Seth Rogen's new pottery reality TV show inspired by modern-day popularity of ancient craft
The Great Canadian Pottery Throw Down adapted from successful British counterpart
A new Canadian reality TV show is mixing Seth Rogen's inherent charm with the explosion in popularity of pottery and ceramics.
The Great Canadian Pottery Throw Down hits airwaves on Thursday, and like its British counterpart, potters from across the country will compete in challenges to make original art and functional ceramics.
Rogen is not only an executive producer of the show, but he makes a couple of appearances as guest judge and instructor, when he demonstrates how to make one of his first creations: an ashtray.
Best known as an A-list actor and comedian, he also co-founded the company Houseplant, which pairs home goods (vases, ashtrays, candles and more) with cannabis.
His new show is a cheery addition to the trend in reality TV programs toward gentle entertainment — those with relatively low stakes but a lot of positivity and humour, and a bit of take-home advice.
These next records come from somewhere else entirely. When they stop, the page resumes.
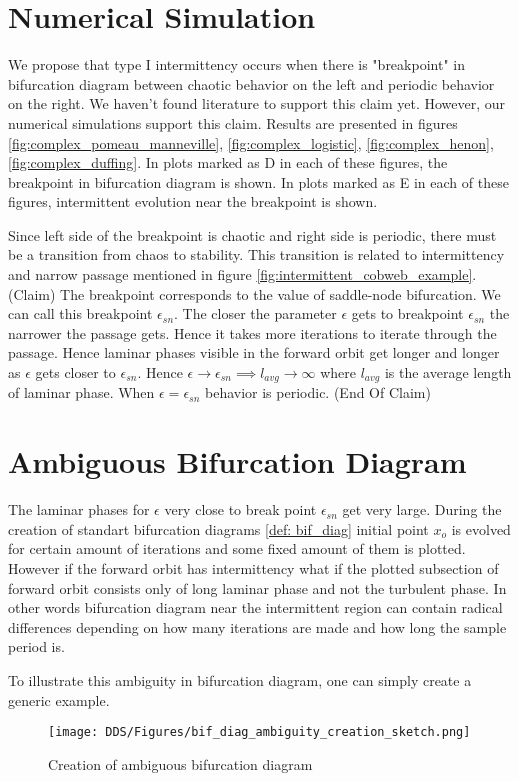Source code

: \section{Numerical Simulation}
We propose that type I intermittency occurs when there is "breakpoint" in bifurcation diagram between chaotic behavior on the left and periodic behavior on the right.
We haven't found literature to support this claim yet.
However, our numerical simulations support this claim.
Results are presented in figures \ref{fig:complex_pomeau_manneville}, \ref{fig:complex_logistic}, \ref{fig:complex_henon}, \ref{fig:complex_duffing}.
In plots marked as D in each of these figures, the breakpoint in bifurcation diagram is shown.
In plots marked as E in each of these figures, intermittent evolution near the breakpoint is shown.
\par
Since left side of the breakpoint is chaotic and right side is periodic, there must be a transition from chaos to stability.
This transition is related to intermittency and narrow passage mentioned in figure \ref{fig:intermittent_cobweb_example}.
(Claim) The breakpoint corresponds to the value of saddle-node bifurcation.
We can call this breakpoint $\epsilon_{sn}$.
The closer the parameter $\epsilon$ gets to breakpoint $\epsilon_{sn}$ the narrower the passage gets.
Hence it takes more iterations to iterate through the passage.
Hence laminar phases visible in the forward orbit get longer and longer as $\epsilon$ gets closer to $\epsilon_{sn}$.
Hence $\epsilon \rightarrow \epsilon_{sn} \implies l_{avg} \rightarrow \infty$ where $l_{avg}$ is the average length of laminar phase.
When $\epsilon = \epsilon_{sn}$ behavior is periodic.
(End Of Claim)

\section{Ambiguous Bifurcation Diagram}
The laminar phases for $\epsilon$ very close to break point $\epsilon_{sn}$ get very large.
During the creation of standart bifurcation diagrams \ref{def: bif_diag} initial point $x_o$ is evolved for certain amount of iterations and some fixed amount of them is plotted.
However if the forward orbit has intermittency what if the plotted subsection of forward orbit consists only of long laminar phase and not the turbulent phase.
In other words bifurcation diagram near the intermittent region can contain radical differences depending on how many iterations are made and how long the sample period is.
\par
To illustrate this ambiguity in bifurcation diagram, one can simply create a generic example.
\begin{figure}[!h]
    \centering
    \texttt{[image: DDS/Figures/bif\_diag\_ambiguity\_creation\_sketch.png]}
    \caption{Creation of ambiguous bifurcation diagram}
    \label{fig:ambiguous_bif_diag}
\end{figure}

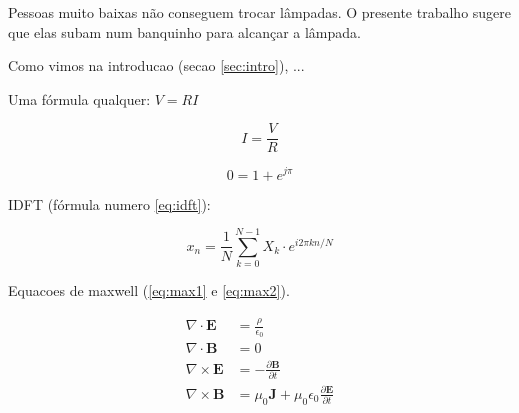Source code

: \documentclass{article}
\newcommand{\vetor}[1]{\textbf{#1}}
\begin{document}
Pessoas muito baixas não conseguem trocar lâmpadas.
O presente trabalho sugere que elas subam num
banquinho para alcançar a lâmpada.

\hfill

Como vimos na introducao (secao \ref{sec:intro}),
...

Uma fórmula qualquer: $V=R I$

$$I = \frac{V}{R}$$

$$0=1+e^{j\pi}$$

IDFT (fórmula numero \ref{eq:idft}):

\begin{equation}
\label{eq:idft}
x_n = \frac{1}{N}
\sum_{k=0}^{N-1} X_k \cdot
e^{i2\pi kn/N}
\end{equation}

Equacoes de maxwell (\ref{eq:max1} e \ref{eq:max2}).

\begin{align}
\label{eq:max1}
\nabla \cdot \vetor{E} & = \frac{\rho}{\epsilon_0} \\
\label{eq:max2}
\nabla \cdot \vetor{B} & = 0 \\
\nabla \times \vetor{E}
& = - \frac{\partial \vetor{B}}{\partial t} \\
\nabla \times \vetor{B} & =
\mu_0\vetor{J} + \mu_0 \epsilon_0
\frac{\partial \vetor{E}}{\partial t}
\end{align}
\end{document}

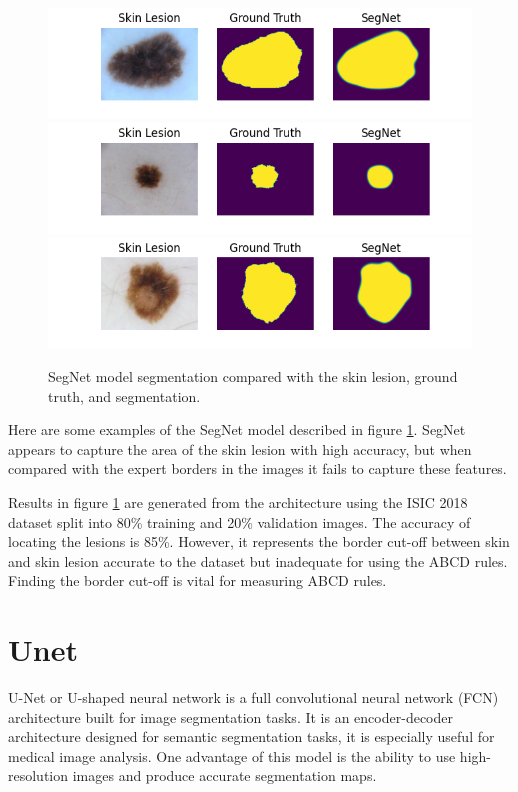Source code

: \begin{figure}[]
    \centering
    \includegraphics[scale=1.0]{images/segmentation/SegNet-1.png}
    \includegraphics[scale=1.0]{images/segmentation/SegNet-2.png}
    \includegraphics[scale=1.0]{images/segmentation/SegNet-3.png}
    \caption{SegNet model segmentation compared with the skin lesion, ground truth, and segmentation.}\label{SegNet-examples}
\end{figure}

Here are some examples of the SegNet model described in figure \ref{SegNet-examples}. SegNet appears to capture the area of the skin lesion with high accuracy, but when compared with the expert borders in the images it fails to capture these features.

Results in figure \ref{SegNet-examples} are generated from the architecture using the ISIC 2018 dataset split into 80\% training and 20\% validation images. The accuracy of locating the lesions is 85\%. However, it represents the border cut-off between skin and skin lesion accurate to the dataset but inadequate for using the ABCD rules. Finding the border cut-off is vital for measuring ABCD rules\cite{Pereira2020}.

\section{Unet}
U-Net or U-shaped neural network is a full convolutional neural network (FCN) architecture built for image segmentation tasks. It is an encoder-decoder architecture designed for semantic segmentation tasks, it is especially useful for medical image analysis\cite{zhou2020}. One advantage of this model is the ability to use high-resolution images and produce accurate segmentation maps.

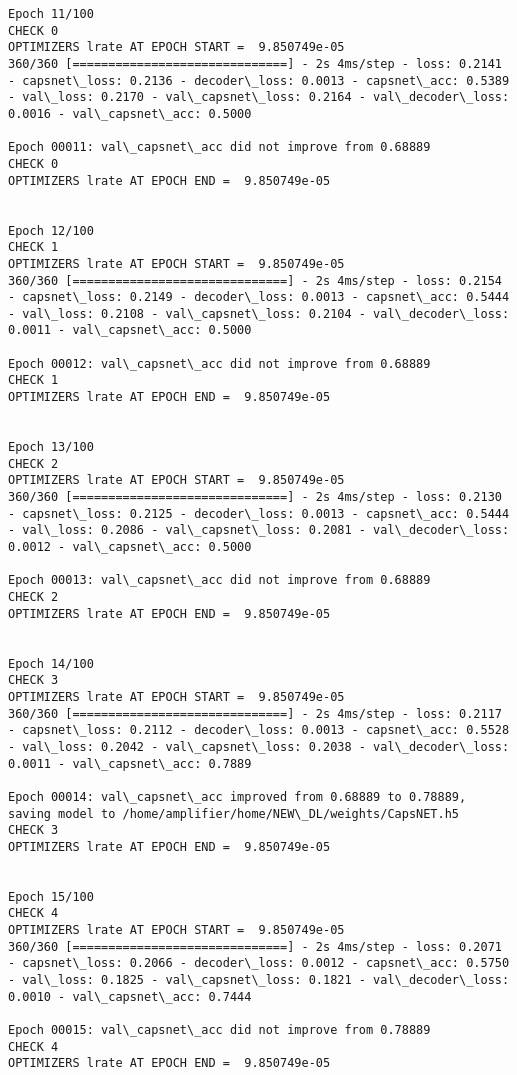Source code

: \documentclass[11pt]{article}
\begin{document}
\begin{Verbatim}[commandchars=\\\{\}]
Epoch 11/100
CHECK 0
OPTIMIZERS lrate AT EPOCH START =  9.850749e-05
360/360 [==============================] - 2s 4ms/step - loss: 0.2141 - capsnet\_loss: 0.2136 - decoder\_loss: 0.0013 - capsnet\_acc: 0.5389 - val\_loss: 0.2170 - val\_capsnet\_loss: 0.2164 - val\_decoder\_loss: 0.0016 - val\_capsnet\_acc: 0.5000

Epoch 00011: val\_capsnet\_acc did not improve from 0.68889
CHECK 0
OPTIMIZERS lrate AT EPOCH END =  9.850749e-05 


Epoch 12/100
CHECK 1
OPTIMIZERS lrate AT EPOCH START =  9.850749e-05
360/360 [==============================] - 2s 4ms/step - loss: 0.2154 - capsnet\_loss: 0.2149 - decoder\_loss: 0.0013 - capsnet\_acc: 0.5444 - val\_loss: 0.2108 - val\_capsnet\_loss: 0.2104 - val\_decoder\_loss: 0.0011 - val\_capsnet\_acc: 0.5000

Epoch 00012: val\_capsnet\_acc did not improve from 0.68889
CHECK 1
OPTIMIZERS lrate AT EPOCH END =  9.850749e-05 


Epoch 13/100
CHECK 2
OPTIMIZERS lrate AT EPOCH START =  9.850749e-05
360/360 [==============================] - 2s 4ms/step - loss: 0.2130 - capsnet\_loss: 0.2125 - decoder\_loss: 0.0013 - capsnet\_acc: 0.5444 - val\_loss: 0.2086 - val\_capsnet\_loss: 0.2081 - val\_decoder\_loss: 0.0012 - val\_capsnet\_acc: 0.5000

Epoch 00013: val\_capsnet\_acc did not improve from 0.68889
CHECK 2
OPTIMIZERS lrate AT EPOCH END =  9.850749e-05 


Epoch 14/100
CHECK 3
OPTIMIZERS lrate AT EPOCH START =  9.850749e-05
360/360 [==============================] - 2s 4ms/step - loss: 0.2117 - capsnet\_loss: 0.2112 - decoder\_loss: 0.0013 - capsnet\_acc: 0.5528 - val\_loss: 0.2042 - val\_capsnet\_loss: 0.2038 - val\_decoder\_loss: 0.0011 - val\_capsnet\_acc: 0.7889

Epoch 00014: val\_capsnet\_acc improved from 0.68889 to 0.78889, saving model to /home/amplifier/home/NEW\_DL/weights/CapsNET.h5
CHECK 3
OPTIMIZERS lrate AT EPOCH END =  9.850749e-05 


Epoch 15/100
CHECK 4
OPTIMIZERS lrate AT EPOCH START =  9.850749e-05
360/360 [==============================] - 2s 4ms/step - loss: 0.2071 - capsnet\_loss: 0.2066 - decoder\_loss: 0.0012 - capsnet\_acc: 0.5750 - val\_loss: 0.1825 - val\_capsnet\_loss: 0.1821 - val\_decoder\_loss: 0.0010 - val\_capsnet\_acc: 0.7444

Epoch 00015: val\_capsnet\_acc did not improve from 0.78889
CHECK 4
OPTIMIZERS lrate AT EPOCH END =  9.850749e-05 



\end{Verbatim}
\end{document}
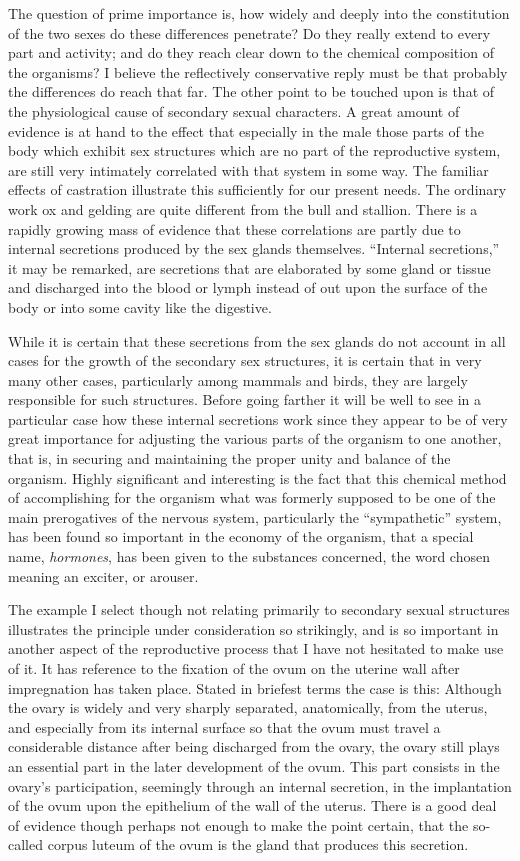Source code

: \documentclass[a4paper, 11pt, oneside, polutonikogreek, english, landscape]{article}
\begin{document}
The question of prime importance is, how widely and deeply into the constitution of the two sexes do these differences penetrate? Do they really extend to every part and activity; and do they reach clear down to the chemical composition of the organisms? I believe the reflectively conservative reply must be that probably the differences do reach that far. The other point to be touched upon is that of the physiological cause of secondary sexual characters. A great amount of evidence is at hand to the effect that especially in the male those parts of the body which exhibit sex structures which are no part of the reproductive system, are still very intimately correlated with that system in some way. The familiar effects of castration illustrate this sufficiently for our present needs. The ordinary work ox and gelding are quite different from the bull and stallion. There is a rapidly growing mass of evidence that these correlations are partly due to internal secretions produced by the sex glands themselves. ``Internal secretions,'' it may be remarked, are secretions that are elaborated by some gland or tissue and discharged into the blood or lymph instead of out upon the surface of the body or into some cavity like the digestive.

While it is certain that these secretions from the sex glands do not account in all cases for the growth of the secondary sex structures, it is certain that in very many other cases, particularly among mammals and birds, they are largely responsible for such structures. Before going farther it will be well to see in a particular case how these internal secretions work since they appear to be of very great importance for adjusting the various parts of the organism to one another, that is, in securing and maintaining the proper unity and balance of the organism. Highly significant and interesting is the fact that this chemical method of accomplishing for the organism what was formerly supposed to be one of the main prerogatives of the nervous system, particularly the ``sympathetic'' system, has been found so important in the economy of the organism, that a special name, \emph{hormones}, has been given to the substances concerned, the word chosen meaning an exciter, or arouser.

The example I select though not relating primarily to secondary sexual structures illustrates the principle under consideration so strikingly, and is so important in another aspect of the reproductive process that I have not hesitated to make use of it. It has reference to the fixation of the ovum on the uterine wall after impregnation has taken place. Stated in briefest terms the case is this: Although the ovary is widely and very sharply separated, anatomically, from the uterus, and especially from its internal surface so that the ovum must travel a considerable distance after being discharged from the ovary, the ovary still plays an essential part in the later development of the ovum. This part consists in the ovary's participation, seemingly through an internal secretion, in the implantation of the ovum upon the epithelium of the wall of the uterus. There is a good deal of evidence though perhaps not enough to make the point certain, that the so-called corpus luteum of the ovum is the gland that produces this secretion.
\end{document}
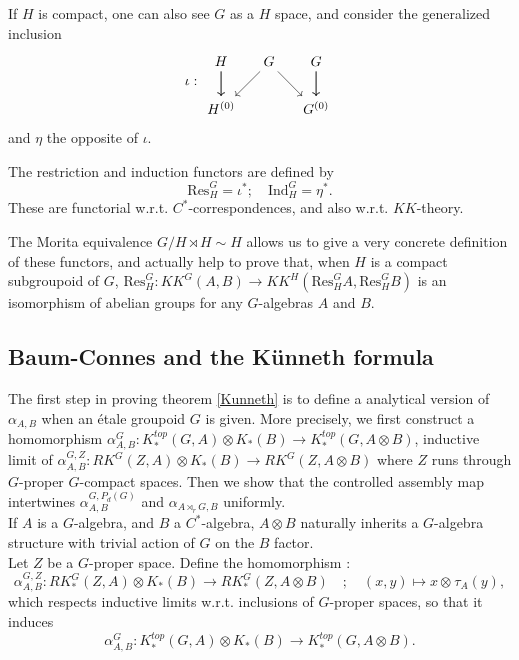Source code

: If $H$ is compact, one can also see $G$ as a $H$ space, and consider the generalized inclusion  
\[\iota : 
\begin{tikzcd}[column sep = small] 
H \arrow{d} \arrow{d} & \arrow{dl} G \arrow{dr} & G\arrow{d} \arrow{d} \\
 H^{(0)} & & G^{(0)}
\end{tikzcd}\]
and $\eta$ the opposite of $\iota$.  
\begin{definition}
The restriction and induction functors are defined by
\[ \text{Res}_H^G = \iota^*;\quad \text{Ind}_H^G = \eta^*.\]
These are functorial w.r.t. $C^*$-correspondences, and also w.r.t. $KK$-theory.
\end{definition}

The Morita equivalence $G/H\rtimes H \sim H$ allows us to give a very concrete definition of these functors, and actually help to prove that, when $H$ is a compact subgroupoid of $G$, $\text{Res}_{H}^G : KK^G(A,B)\rightarrow KK^H( \text{Res}_{H}^G A , \text{Res}_{H}^G B)$ is an isomorphism of abelian groups for any $G$-algebras $A$ and $B$. 

\subsection{Baum-Connes and the Künneth formula}

The first step in proving theorem \ref{Kunneth} is to define a analytical version of $\alpha_{A,B}$ when an étale groupoid $G$ is given. More precisely, we first construct a homomorphism $\alpha_{A,B}^G : K_*^{top}(G,A)\otimes K_*(B)\rightarrow K_*^{top}(G,A\otimes B )$, inductive limit of $\alpha_{A,B}^{G,Z} : RK^G(Z,A)\otimes K_*(B)\rightarrow RK^G(Z,A\otimes B )$ where $Z$ runs through $G$-proper $G$-compact spaces. Then we show that the controlled assembly map intertwines $\alpha^{G,P_d(G)}_{A,B}$ and $\alpha_{A\rtimes_r G,B}$ uniformly.\\

If $A$ is a $G$-algebra, and $B$ a $C^*$-algebra, $A\otimes B$ naturally inherits a $G$-algebra structure with trivial action of $G$ on the $B$ factor.\\

Let $Z$ be a $G$-proper space. Define the homomorphism :
\[\alpha_{A,B}^{G,Z} : RK^G_*(Z,A)\otimes K_*(B)\rightarrow RK_*^G(Z,A\otimes B) \quad ; \quad (x,y)\mapsto x\otimes_{}   \tau_A(y),\]
which respects inductive limits w.r.t. inclusions of $G$-proper spaces, so that it induces
\[\alpha_{A,B}^G : K_*^{top}(G,A)\otimes K_*(B)\rightarrow K_*^{top}(G,A\otimes B ).\]

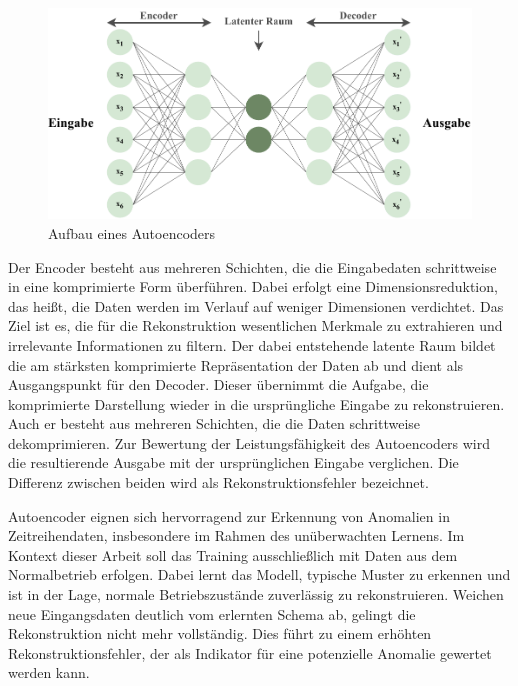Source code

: \begin{figure}[htbp]
    \centering
    \includegraphics[width=1\textwidth]{Bilder/Autoencoder/AutoencoderModell.pdf}
    \caption{Aufbau eines Autoencoders}
    \label{fig:Autoencoder}
\end{figure}

Der Encoder besteht aus mehreren Schichten, die die Eingabedaten schrittweise in eine komprimierte Form überführen. Dabei erfolgt eine Dimensionsreduktion, das heißt, die Daten werden im Verlauf auf weniger Dimensionen verdichtet. 
Das Ziel ist es, die für die Rekonstruktion wesentlichen Merkmale zu extrahieren und irrelevante Informationen zu filtern.
Der dabei entstehende latente Raum bildet die am stärksten komprimierte Repräsentation der Daten ab und dient als Ausgangspunkt für den Decoder.
Dieser übernimmt die Aufgabe, die komprimierte Darstellung wieder in die ursprüngliche Eingabe zu rekonstruieren. 
Auch er besteht aus mehreren Schichten, die die Daten schrittweise dekomprimieren.
Zur Bewertung der Leistungsfähigkeit des Autoencoders wird die resultierende Ausgabe mit der ursprünglichen Eingabe verglichen. 
Die Differenz zwischen beiden wird als Rekonstruktionsfehler bezeichnet. \cite{Autoencoder}

Autoencoder eignen sich hervorragend zur Erkennung von Anomalien in Zeitreihendaten, insbesondere im Rahmen des unüberwachten Lernens.
Im Kontext dieser Arbeit soll das Training ausschließlich mit Daten aus dem Normalbetrieb erfolgen.
Dabei lernt das Modell, typische Muster zu erkennen und ist in der Lage, normale Betriebszustände zuverlässig zu rekonstruieren.
Weichen neue Eingangsdaten deutlich vom erlernten Schema ab, gelingt die Rekonstruktion nicht mehr vollständig.
Dies führt zu einem erhöhten Rekonstruktionsfehler, der als Indikator für eine potenzielle Anomalie gewertet werden kann.

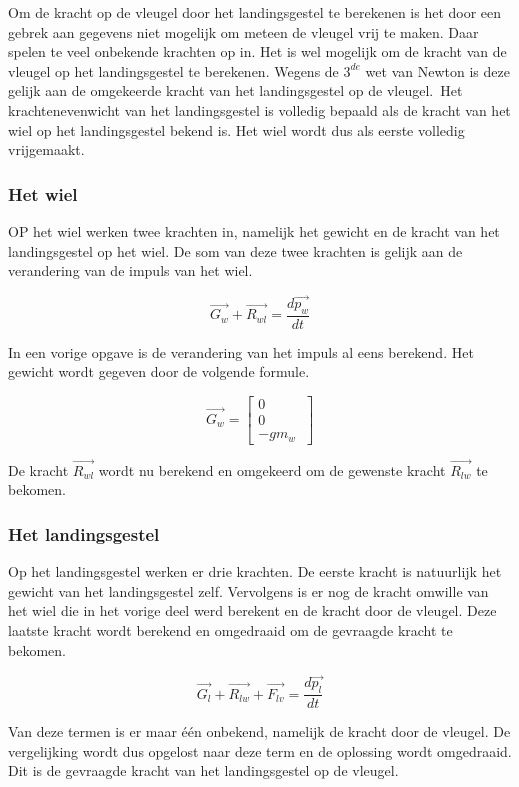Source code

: Om de kracht op de vleugel door het landingsgestel te berekenen is het door een gebrek aan gegevens niet mogelijk om meteen de vleugel vrij te maken. Daar spelen te veel onbekende krachten op in. Het is wel mogelijk om de kracht van de vleugel op het landingsgestel te berekenen. Wegens de $3^{de}$ wet van Newton is deze gelijk aan de omgekeerde kracht van het landingsgestel op de vleugel.\
Het krachtenevenwicht van het landingsgestel is volledig bepaald als de kracht van het wiel op het landingsgestel bekend is. Het wiel wordt dus als eerste volledig vrijgemaakt.

\subsubsection{Het wiel}
OP het wiel werken twee krachten in, namelijk het gewicht en de kracht van het landingsgestel op het wiel. De som van deze twee krachten is gelijk aan de verandering van de impuls van het wiel.

\begin{equation*}
\overrightarrow{G_{w}}+\overrightarrow{R_{wl}}=\frac{d\overrightarrow{p_{w}}}{dt}
\end{equation*}

In een vorige opgave is de verandering van het impuls al eens berekend. Het gewicht wordt gegeven door de volgende formule.

\begin{equation*}
\overrightarrow{G_{w}}
=	\begin{bmatrix}
	0\\
	0\\
	-gm_{w}\
	\end{bmatrix}
\end{equation*}

De kracht $\overrightarrow{R_{wl}}$ wordt nu berekend en omgekeerd om de gewenste kracht $\overrightarrow{R_{lw}}$ te bekomen.


\subsubsection{Het landingsgestel}
Op het landingsgestel werken er drie krachten. De eerste kracht is natuurlijk het gewicht van het landingsgestel zelf. Vervolgens is er nog de kracht omwille van het wiel die in het vorige deel werd berekent en de kracht door de vleugel. Deze laatste kracht wordt berekend en omgedraaid om de gevraagde kracht te bekomen.

\begin{equation*}
\overrightarrow{G_{l}}+\overrightarrow{R_{lw}}+\overrightarrow{F_{lv}}=\frac{d\overrightarrow{p_{l}}}{dt}
\end{equation*}

Van deze termen is er maar \'e\'en onbekend, namelijk de kracht door de vleugel. De vergelijking wordt dus opgelost naar deze term en de oplossing wordt omgedraaid. Dit is de gevraagde kracht van het landingsgestel op de vleugel.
Shows like The Great Canadian Baking Show, The Great British Baking Show and Antiques Roadshow offer similarly sweet surprises with not too much dramatic tension.
Rogen introduced to pottery by his wife
Episode 1 takes audiences to Granville Island, to the former site of the Emily Carr University of Art and Design, where potters from the East and West coasts (and two from Winnipeg) meet Rogen, show host Jennifer Robertson (audiences will know her from Schitt's Creek) and judges Brendan Tang and Natalie Waddell.
The Canadiana is strong in the first episode, with Rogen strolling along cobblestone paths on Granville Island and then showing off one of his creations, a tribute to his hometown of Vancouver.
"When I think of home, I think of two things: I think of the three mountains that you see when you look north, which are Grouse, Seymour and Cypress, and I think of smoking a lot of weed," Rogen said. "So I made a bong that when out on its side represents the three mountains of Vancouver, and when put vertically is a bong!"
Robertson said Rogen was introduced to pottery by his wife, Lauren Miller, who took him to his first class.
"He's very passionate about it, and Brendan and Natalie say he has real skills, which a lot of times you're like, 'Oh, the celebrities are ceramicists now!' but he really works very hard, takes it very seriously," said Robertson, adding she often heard Rogen on set working on pieces between takes and firing up a blowtorch to dry them.
Classes fill up as pottery finds big social following
The show comes at a time when there's been a dramatic rise in interest in pottery, particularly in the last few years.
"I teach at Emily Carr, and I definitely see the uptick in the student enrolment in that space," Tang said. "We often puzzle over that because we were probably doing ceramics in the '90s, and it was a lot slower."
Gabriela Angulo runs Clay With Me Pottery Studio in Toronto.
She started out teaching kids in her kitchen before renting a garage to expand the business, and she now has more than 20 wheels for teaching at her two locations.
Recently, she even gave rapper Drake a lesson. "He was very good," Angulo said. "You can see that he's an artist. He was making a vase and building inside."
Drake found the studio on social media, which Tang and Waddell say is ground zero for the pottery boom.
Ceramicists and influencers document the making of their creations on social media, racking up massive view counts and wide audiences with their soothing depictions of forming, carving and painting the work.
"I've seen a lot of these students leave the studio and start selling work online, and that's been really amazing to me," Tang said.
Rogen's company, Houseplant, sells Rogen-designed works online as well.
Phones are out, clay is in
Offline, the ancient craft is also helping people (or forcing them) to put down their devices and be present. You can't use a pottery wheel and text at the same time, Waddell said.
"It's something that I think people are drawn to — participating in activities that take them away from their electronic devices for a bit," she said. "They want mindfulness, and they like the tactile nature of working with their hands and the satisfaction that you get making a thing."
Quite simply, Angulo said, potters are playing with nature.
"You are, like, just connected right away with nature, and you are making something artistic to use it — like to drink in your house, to eat or just to make your house prettier, you know?" she said.
That isn't to say there's no drama in clay.
"Clay is the biggest diva in the room," Tang said.
Perhaps fickle is a better word than diva — the clay can crack depending on how it dries or even explode in the kiln, glazes can cause dripping disasters, and a lot can go wrong before you even get to that stage.
"It's so stressful when people come into class and they're like, 'I thought that was just gonna be relaxing. I'm like, 'It's a lie. It's a lie,'" Waddell said. "Be prepared to be happily stressed out working with clay."
And that is what producers hope will propel The Great Canadian Pottery Throw Down to the great heights of its peers — dramatic clay, encouraging contestants and a general sense of being "happily stressed out."
The show premieres on Thursday, Feb. 8, on CBC Gem and CBC TV at 8 p.m. ET.